**Assigned task**
Reproduce, exactly and in full, the lines from the one with "### Input Validation and Sanitization" through the one with "- **Notification Creation**: 100" in the data below; drop pictures.

┌──

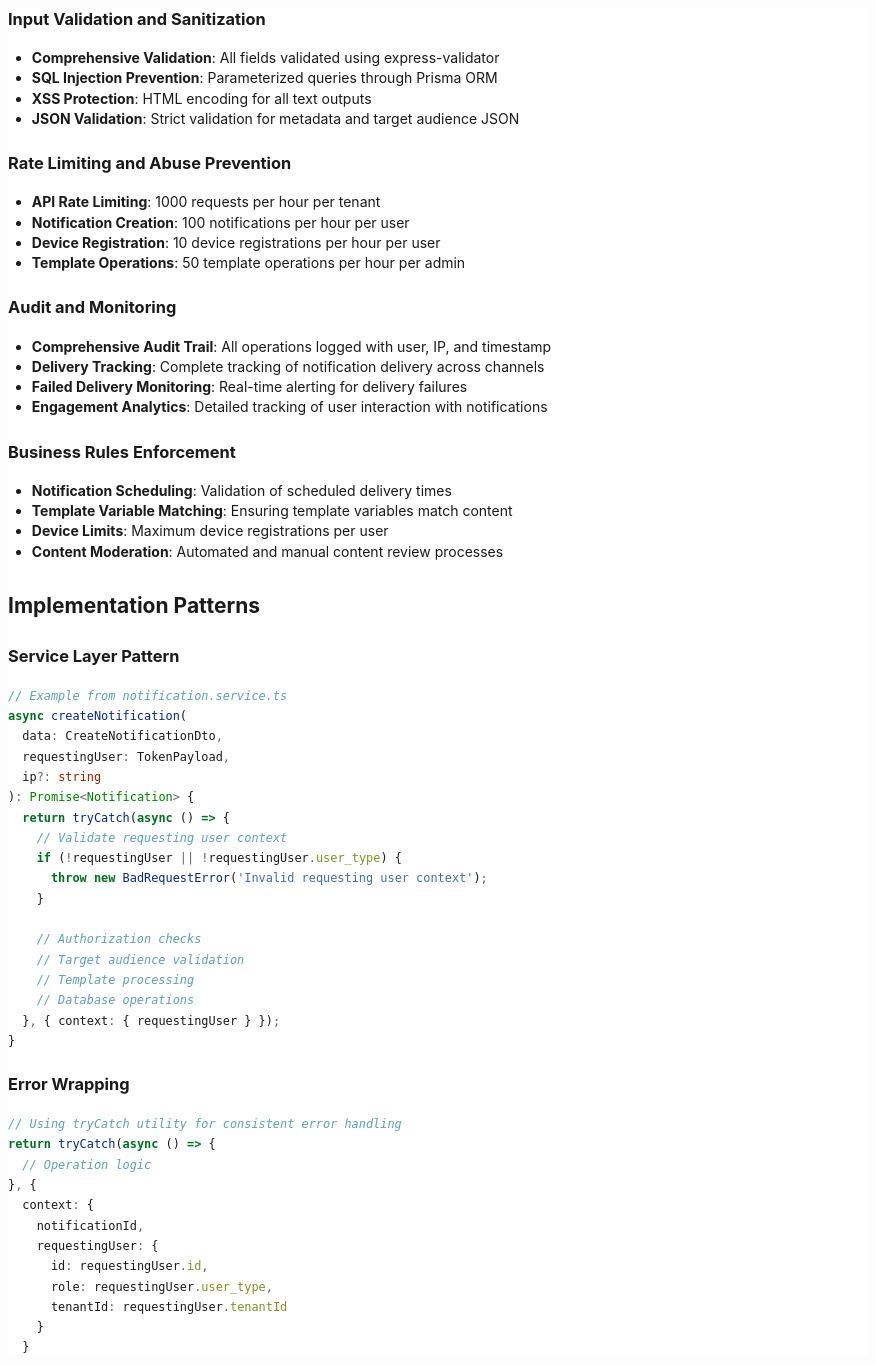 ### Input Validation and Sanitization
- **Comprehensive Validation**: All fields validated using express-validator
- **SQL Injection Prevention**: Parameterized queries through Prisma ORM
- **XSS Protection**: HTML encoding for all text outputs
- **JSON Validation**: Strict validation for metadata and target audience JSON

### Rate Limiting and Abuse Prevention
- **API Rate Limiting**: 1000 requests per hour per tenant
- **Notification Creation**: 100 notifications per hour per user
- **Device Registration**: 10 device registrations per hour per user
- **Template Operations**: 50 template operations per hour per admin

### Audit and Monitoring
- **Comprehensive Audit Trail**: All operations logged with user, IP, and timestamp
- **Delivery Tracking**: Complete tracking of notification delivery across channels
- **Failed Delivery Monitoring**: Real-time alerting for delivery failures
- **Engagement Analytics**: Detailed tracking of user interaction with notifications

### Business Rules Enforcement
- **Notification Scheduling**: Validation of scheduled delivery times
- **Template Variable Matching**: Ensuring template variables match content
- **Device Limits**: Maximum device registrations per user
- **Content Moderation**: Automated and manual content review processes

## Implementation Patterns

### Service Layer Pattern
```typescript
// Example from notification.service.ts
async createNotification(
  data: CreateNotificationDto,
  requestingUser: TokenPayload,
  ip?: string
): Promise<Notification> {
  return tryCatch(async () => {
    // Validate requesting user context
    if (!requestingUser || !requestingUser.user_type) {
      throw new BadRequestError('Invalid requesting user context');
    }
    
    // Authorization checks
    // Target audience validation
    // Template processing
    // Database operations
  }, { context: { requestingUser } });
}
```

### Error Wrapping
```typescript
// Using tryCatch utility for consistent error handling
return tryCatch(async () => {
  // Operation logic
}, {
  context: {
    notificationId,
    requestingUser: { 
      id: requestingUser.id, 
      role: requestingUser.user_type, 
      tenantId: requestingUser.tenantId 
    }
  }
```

└──
┌──

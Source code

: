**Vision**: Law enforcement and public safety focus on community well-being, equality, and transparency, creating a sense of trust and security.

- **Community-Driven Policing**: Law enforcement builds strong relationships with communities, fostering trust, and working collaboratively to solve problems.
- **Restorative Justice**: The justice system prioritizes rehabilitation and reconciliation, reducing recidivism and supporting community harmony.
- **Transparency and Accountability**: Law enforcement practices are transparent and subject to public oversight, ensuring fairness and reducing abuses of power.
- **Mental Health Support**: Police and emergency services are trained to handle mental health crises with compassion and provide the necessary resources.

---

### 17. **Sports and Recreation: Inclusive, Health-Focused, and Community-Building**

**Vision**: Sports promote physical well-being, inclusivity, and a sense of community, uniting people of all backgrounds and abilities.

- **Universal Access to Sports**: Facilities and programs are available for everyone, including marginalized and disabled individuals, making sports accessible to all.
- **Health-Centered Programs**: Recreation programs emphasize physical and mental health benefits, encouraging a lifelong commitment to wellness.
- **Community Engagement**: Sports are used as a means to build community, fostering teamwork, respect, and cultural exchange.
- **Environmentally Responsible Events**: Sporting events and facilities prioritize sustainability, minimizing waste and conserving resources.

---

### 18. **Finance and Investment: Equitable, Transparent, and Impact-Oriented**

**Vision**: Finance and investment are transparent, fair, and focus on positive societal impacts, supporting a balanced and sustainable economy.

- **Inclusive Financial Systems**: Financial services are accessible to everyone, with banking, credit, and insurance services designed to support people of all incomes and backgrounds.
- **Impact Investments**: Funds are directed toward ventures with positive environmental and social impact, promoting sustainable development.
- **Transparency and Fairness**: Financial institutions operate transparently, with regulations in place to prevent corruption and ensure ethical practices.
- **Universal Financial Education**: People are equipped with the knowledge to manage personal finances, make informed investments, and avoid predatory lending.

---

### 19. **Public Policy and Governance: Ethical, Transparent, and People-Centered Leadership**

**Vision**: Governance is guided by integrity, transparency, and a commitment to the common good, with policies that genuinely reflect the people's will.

└──

**Result of this task**
 ### Input Validation and Sanitization
- **Comprehensive Validation**: All fields validated using express-validator
- **SQL Injection Prevention**: Parameterized queries through Prisma ORM
- **XSS Protection**: HTML encoding for all text outputs
- **JSON Validation**: Strict validation for metadata and target audience JSON

### Rate Limiting and Abuse Prevention
- **API Rate Limiting**: 1000 requests per hour per tenant
- **Notification Creation**: 100 notifications per hour per user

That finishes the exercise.